RIO – No dia em que se fizer o inventário completo das injustiças cometidas pelo golpe de 1964, é preciso contar a ignominia que foi a alegação para a cassação do embaixador do Brasil em Roma, Hugo Gouthier.
O simpático e civilizado Gouthier (que conheci embaixador do Brasil no Irã, no governo do Xá da Pérsia, antes de Khomeinni) foi cassado porque, no governo de Juscelino, comprou, para a sede da embaixada do Brasil em Roma, o Palácio Pamphilli. A UDN alegou que foi “uma negociata”. Não conheço negócio melhor para o país, feito por qualquer Governo.

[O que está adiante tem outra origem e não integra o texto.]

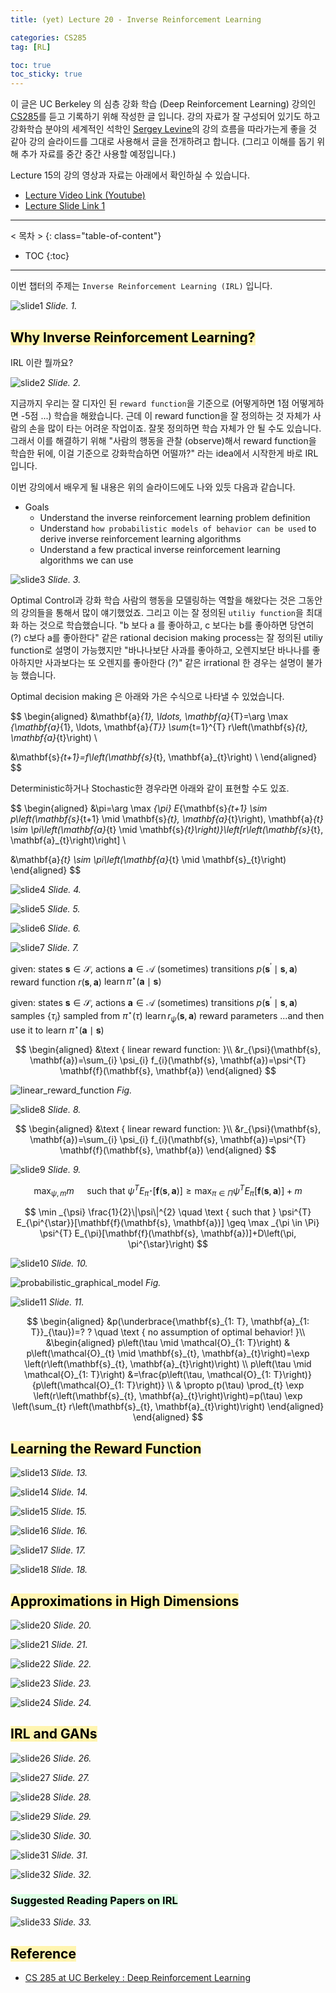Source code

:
 ```yaml
---
title: (yet) Lecture 20 - Inverse Reinforcement Learning

categories: CS285
tag: [RL]

toc: true
toc_sticky: true
---
```



이 글은 UC Berkeley 의 심층 강화 학습 (Deep Reinforcement Learning) 강의인 [CS285](http://rail.eecs.berkeley.edu/deeprlcourse/)를 듣고 기록하기 위해 작성한 글 입니다. 
강의 자료가 잘 구성되어 있기도 하고 강화학습 분야의 세계적인 석학인 [Sergey Levine](http://people.eecs.berkeley.edu/~svlevine/)의 강의 흐름을 따라가는게 좋을 것 같아 강의 슬라이드를 그대로 사용해서 글을 전개하려고 합니다. (그리고 이해를 돕기 위해 추가 자료를 중간 중간 사용할 예정입니다.)


Lecture 15의 강의 영상과 자료는 아래에서 확인하실 수 있습니다. 
- [Lecture Video Link (Youtube)](https://www.youtube.com/watch?v=EcxpbhDeuZw&list=PL_iWQOsE6TfURIIhCrlt-wj9ByIVpbfGc&index=88)
- [Lecture Slide Link 1](http://rail.eecs.berkeley.edu/deeprlcourse/static/slides/lec-20.pdf)


---
< 목차 >
{: class="table-of-content"}
* TOC
{:toc}
---

이번 챕터의 주제는 `Inverse Reinforcement Learning (IRL)` 입니다.

![slide1](/assets/images/CS285/lec-20/slide1.png)
*Slide. 1.*


## <mark style='background-color: #fff5b1'> Why Inverse Reinforcement Learning?  </mark>

IRL 이란 뭘까요?

![slide2](/assets/images/CS285/lec-20/slide2.png)
*Slide. 2.*

지금까지 우리는 잘 디자인 된 `reward function`을 기준으로 (어떻게하면 1점 어떻게하면 -5점 ...) 학습을 해왔습니다. 
근데 이 reward function을 잘 정의하는 것 자체가 사람의 손을 많이 타는 어려운 작업이죠.
잘못 정의하면 학습 자체가 안 될 수도 있습니다.
그래서 이를 해결하기 위해 "사람의 행동을 관찰 (observe)해서 reward function을 학습한 뒤에, 이걸 기준으로 강화학습하면 어떨까?" 라는 idea에서 시작한게 바로 IRL 입니다.

이번 강의에서 배우게 될 내용은 위의 슬라이드에도 나와 있듯 다음과 같습니다.

- Goals
  - Understand the inverse reinforcement learning problem definition
  - Understand `how probabilistic models of behavior can be used` to derive inverse reinforcement learning algorithms
  - Understand a few practical inverse reinforcement learning algorithms we can use





![slide3](/assets/images/CS285/lec-20/slide3.png)
*Slide. 3.*

Optimal Control과 강화 학습 사람의 행동을 모델링하는 역할을 해왔다는 것은 그동안의 강의들을 통해서 많이 얘기했었죠.
그리고 이는 잘 정의된 `utiliy function`을 최대화 하는 것으로 학습했습니다. "b 보다 a 를 좋아하고, c 보다는 b를 좋아하면 당연히 (?) c보다 a를 좋아한다" 같은 rational decision making process는 잘 정의된 utiliy function로 설명이 가능했지만 "바나나보단 사과를 좋아하고, 오렌지보단 바나나를 좋아하지만 사과보다는 또 오렌지를 좋아한다 (?)" 같은 irrational 한 경우는 설명이 불가능 했습니다.

Optimal decision making 은 아래와 가은 수식으로 나타낼 수 있었습니다.

$$
\begin{aligned}
&\mathbf{a}_{1}, \ldots, \mathbf{a}_{T}=\arg \max _{\mathbf{a}_{1}, \ldots, \mathbf{a}_{T}} \sum_{t=1}^{T} r\left(\mathbf{s}_{t}, \mathbf{a}_{t}\right) \\

&\mathbf{s}_{t+1}=f\left(\mathbf{s}_{t}, \mathbf{a}_{t}\right) \\
\end{aligned}
$$

Deterministic하거나 Stochastic한 경우라면 아래와 같이 표현할 수도 있죠.

$$
\begin{aligned}
&\pi=\arg \max _{\pi} E_{\mathbf{s}_{t+1} \sim p\left(\mathbf{s}_{t+1} \mid \mathbf{s}_{t}, \mathbf{a}_{t}\right), \mathbf{a}_{t} \sim \pi\left(\mathbf{a}_{t} \mid \mathbf{s}_{t}\right)}\left[r\left(\mathbf{s}_{t}, \mathbf{a}_{t}\right)\right] \\

&\mathbf{a}_{t} \sim \pi\left(\mathbf{a}_{t} \mid \mathbf{s}_{t}\right)
\end{aligned}
$$



![slide4](/assets/images/CS285/lec-20/slide4.png)
*Slide. 4.*

![slide5](/assets/images/CS285/lec-20/slide5.png)
*Slide. 5.*

![slide6](/assets/images/CS285/lec-20/slide6.png)
*Slide. 6.*

![slide7](/assets/images/CS285/lec-20/slide7.png)
*Slide. 7.*


given:
states $\mathbf{s} \in \mathcal{S}$, actions $\mathbf{a} \in \mathcal{A}$
(sometimes) transitions $p\left(\mathbf{s}^{\prime} \mid \mathbf{s}, \mathbf{a}\right)$
reward function $r(\mathbf{s}, \mathbf{a})$
$\operatorname{learn} \pi^{\star}(\mathbf{a} \mid \mathbf{s})$


given:
states $\mathbf{s} \in \mathcal{S}$, actions $\mathbf{a} \in \mathcal{A}$
(sometimes) transitions $p\left(\mathbf{s}^{\prime} \mid \mathbf{s}, \mathbf{a}\right)$
samples $\left\{\tau_{i}\right\}$ sampled from $\pi^{\star}(\tau)$
$\operatorname{learn} r_{\psi}(\mathbf{s}, \mathbf{a})$
reward parameters
...and then use it to learn $\pi^{\star}(\mathbf{a} \mid \mathbf{s})$

$$
\begin{aligned}
&\text { linear reward function: }\\
&r_{\psi}(\mathbf{s}, \mathbf{a})=\sum_{i} \psi_{i} f_{i}(\mathbf{s}, \mathbf{a})=\psi^{T} \mathbf{f}(\mathbf{s}, \mathbf{a})
\end{aligned}
$$



![linear_reward_function](/assets/images/CS285/lec-20/linear_reward_function.png)
*Fig.*


![slide8](/assets/images/CS285/lec-20/slide8.png)
*Slide. 8.*

$$
\begin{aligned}
&\text { linear reward function: }\\
&r_{\psi}(\mathbf{s}, \mathbf{a})=\sum_{i} \psi_{i} f_{i}(\mathbf{s}, \mathbf{a})=\psi^{T} \mathbf{f}(\mathbf{s}, \mathbf{a})
\end{aligned}
$$



![slide9](/assets/images/CS285/lec-20/slide9.png)
*Slide. 9.*

$$
\max _{\psi, m} m \quad \text { such that } \psi^{T} E_{\pi^{\star}}[\mathbf{f}(\mathbf{s}, \mathbf{a})] \geq \max _{\pi \in \Pi} \psi^{T} E_{\pi}[\mathbf{f}(\mathbf{s}, \mathbf{a})]+m
$$

$$
\min _{\psi} \frac{1}{2}\|\psi\|^{2} \quad \text { such that } \psi^{T} E_{\pi^{\star}}[\mathbf{f}(\mathbf{s}, \mathbf{a})] \geq \max _{\pi \in \Pi} \psi^{T} E_{\pi}[\mathbf{f}(\mathbf{s}, \mathbf{a})]+D\left(\pi, \pi^{\star}\right)
$$

![slide10](/assets/images/CS285/lec-20/slide10.png)
*Slide. 10.*





![probabilistic_graphical_model](/assets/images/CS285/lec-20/probabilistic_graphical_model.png)
*Fig.*



![slide11](/assets/images/CS285/lec-20/slide11.png)
*Slide. 11.*

$$
\begin{aligned}
&p(\underbrace{\mathbf{s}_{1: T}, \mathbf{a}_{1: T}}_{\tau})=? ? \quad \text { no assumption of optimal behavior! }\\
&\begin{aligned}
p\left(\tau \mid \mathcal{O}_{1: T}\right) & p\left(\mathcal{O}_{t} \mid \mathbf{s}_{t}, \mathbf{a}_{t}\right)=\exp \left(r\left(\mathbf{s}_{t}, \mathbf{a}_{t}\right)\right) \\
p\left(\tau \mid \mathcal{O}_{1: T}\right) &=\frac{p\left(\tau, \mathcal{O}_{1: T}\right)}{p\left(\mathcal{O}_{1: T}\right)} \\
& \propto p(\tau) \prod_{t} \exp \left(r\left(\mathbf{s}_{t}, \mathbf{a}_{t}\right)\right)=p(\tau) \exp \left(\sum_{t} r\left(\mathbf{s}_{t}, \mathbf{a}_{t}\right)\right)
\end{aligned}
\end{aligned}
$$







## <mark style='background-color: #fff5b1'> Learning the Reward Function  </mark>

![slide13](/assets/images/CS285/lec-20/slide13.png)
*Slide. 13.*

![slide14](/assets/images/CS285/lec-20/slide14.png)
*Slide. 14.*

![slide15](/assets/images/CS285/lec-20/slide15.png)
*Slide. 15.*

![slide16](/assets/images/CS285/lec-20/slide16.png)
*Slide. 16.*

![slide17](/assets/images/CS285/lec-20/slide17.png)
*Slide. 17.*

![slide18](/assets/images/CS285/lec-20/slide18.png)
*Slide. 18.*



## <mark style='background-color: #fff5b1'> Approximations in High Dimensions  </mark>

![slide20](/assets/images/CS285/lec-20/slide20.png)
*Slide. 20.*

![slide21](/assets/images/CS285/lec-20/slide21.png)
*Slide. 21.*

![slide22](/assets/images/CS285/lec-20/slide22.png)
*Slide. 22.*

![slide23](/assets/images/CS285/lec-20/slide23.png)
*Slide. 23.*

![slide24](/assets/images/CS285/lec-20/slide24.png)
*Slide. 24.*






## <mark style='background-color: #fff5b1'> IRL and GANs  </mark>

![slide26](/assets/images/CS285/lec-20/slide26.png)
*Slide. 26.*

![slide27](/assets/images/CS285/lec-20/slide27.png)
*Slide. 27.*

![slide28](/assets/images/CS285/lec-20/slide28.png)
*Slide. 28.*

![slide29](/assets/images/CS285/lec-20/slide29.png)
*Slide. 29.*

![slide30](/assets/images/CS285/lec-20/slide30.png)
*Slide. 30.*

![slide31](/assets/images/CS285/lec-20/slide31.png)
*Slide. 31.*

![slide32](/assets/images/CS285/lec-20/slide32.png)
*Slide. 32.*




### <mark style='background-color: #dcffe4'> Suggested Reading Papers on IRL </mark>

![slide33](/assets/images/CS285/lec-20/slide33.png)
*Slide. 33.*




## <mark style='background-color: #fff5b1'> Reference </mark>

- [CS 285 at UC Berkeley : Deep Reinforcement Learning](http://rail.eecs.berkeley.edu/deeprlcourse/)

Os herdeiros da família Pamphilli não sabiam o que fazer do velho palácio barroco, ocupado desde a guerra por mais de 200 famílias, que viviam nos apartamentos dos fundos, impedindo a liberação dos magníficos salões com afrescos de Pietro da Cortona, toda uma galeria de Borromini e a belíssima arquitetura da Piazza Navona.
Gouthier comprou o “palazzo” com quatro promissórias e aos poucos foi tirando os moradores e desocupando tudo. Quando deixou a embaixada, o Brasil era dono da mais valiosa sede de embaixada em Roma (por 2 milhões, pagos em vários anos). Só as obras de arte que estão lá valem dezenas de vezes o que ele gastou. Qualquer multinacional daria hoje milhões de dólares para ter uma sede como aquela.
O palácio Pamphili vai da esquina da Piazza Navona até a Igreja de Santa Inês, em frente da qual fica a magnífica “Fonte dos Quatro Rios”, de Bernini, o mesmo que fez a colunata da Praça de São Pedro: Ganges, Nilo, Danúbio e Prata, até então os quatro maiores do mundo, pois ainda não conheciam o Amazonas.
Quando vendeu o palácio, a família Pamphili não quis vender também “o apartamento do Papa”, a parte que liga o palácio à Igreja de Santa Inês, da mesma altura do palácio, com os mesmos quatro andares, um anexo estreito, como se fosse uma casa de quatro andares.
Ali o Papa Inocêncio X (Cardeal Giovanni Battista Pamphili), que construiu o palácio para a cunhada Olímpia Maidalchini, depois de 1600, ficava hospedado quando ia passar os fins de semana com ela. Até hoje estão lá, originais, a cama, os móveis, os objetos todos.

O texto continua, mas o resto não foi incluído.